A tale of two peptides, TyrTyrGluGlu and TyrGluTyrGlu, and their diverse immune behaviour

Abstract

Studies on a synthetic multichain polypeptide antigen, (T,G)-A--L, prepared by polymerization techniques, led to a better understanding of the molecular basis of antigenicity, and of many other immunological phenomena, as well as to the discovery of determinant-specific genetic control of immune response. In view of the intensity of studies with this polymer, we were interested in elucidating its major B and T cell epitopes. We investigated two tetrapeptides, TyrTyrGluGlu and TyrGluTyrGlu. Both were attached to multichain branched poly(DLalanine). Even though the two resulting synthetic immunogens are essentially identical in their molecular weight, size, shape and composition, and differ chemically only in the sequence of the tetrapeptide epitopes, the immunological differences observed were profound. Antibodies in the two systems do not cross-react. The major B cell epitope of (T,G)-A--L is TyrTyrGluGlu, whereas the major T cell epitope is TyrGluTyrGlu.

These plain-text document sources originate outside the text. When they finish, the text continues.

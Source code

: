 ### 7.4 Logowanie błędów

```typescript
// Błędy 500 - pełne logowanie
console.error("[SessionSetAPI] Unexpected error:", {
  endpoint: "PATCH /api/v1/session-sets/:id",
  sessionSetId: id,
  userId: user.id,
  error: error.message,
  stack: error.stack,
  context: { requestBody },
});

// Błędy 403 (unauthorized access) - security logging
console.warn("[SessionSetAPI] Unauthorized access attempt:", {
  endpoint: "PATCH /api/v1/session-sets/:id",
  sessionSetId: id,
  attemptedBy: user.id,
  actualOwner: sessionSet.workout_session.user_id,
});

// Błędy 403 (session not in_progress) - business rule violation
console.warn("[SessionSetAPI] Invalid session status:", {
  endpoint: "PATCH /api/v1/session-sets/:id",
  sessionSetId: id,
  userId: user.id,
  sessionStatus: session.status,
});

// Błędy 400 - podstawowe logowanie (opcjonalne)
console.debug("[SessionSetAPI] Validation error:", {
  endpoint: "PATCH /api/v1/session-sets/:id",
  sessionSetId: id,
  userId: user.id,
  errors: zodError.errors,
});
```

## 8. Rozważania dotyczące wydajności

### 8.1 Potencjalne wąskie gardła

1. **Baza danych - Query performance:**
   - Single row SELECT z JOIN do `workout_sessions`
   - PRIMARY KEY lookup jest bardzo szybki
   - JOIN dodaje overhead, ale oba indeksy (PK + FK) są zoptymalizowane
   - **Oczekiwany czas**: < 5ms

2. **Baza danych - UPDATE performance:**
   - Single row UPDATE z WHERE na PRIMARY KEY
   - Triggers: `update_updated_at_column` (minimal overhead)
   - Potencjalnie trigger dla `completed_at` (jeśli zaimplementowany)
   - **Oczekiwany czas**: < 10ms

The two antigens are under different genetic controls, and differ in their uptake by macrophages. The TyrTyrGluGlu polymer is thymus-dependent, whereas the TyrGluTyrGlu polymer is thymus-independent. Investigation of the two tetrapeptides in their polymeric form, by photochemically induced dynamic nuclear magnetic polarization techniques, shows that they differ strongly in their intra-epitope aromatic interactions. Phenolic groups in TyrGluTyrGlu interact with each other, whereas they are far apart in TyrTyrGluGlu, as seen also in computer-derived models.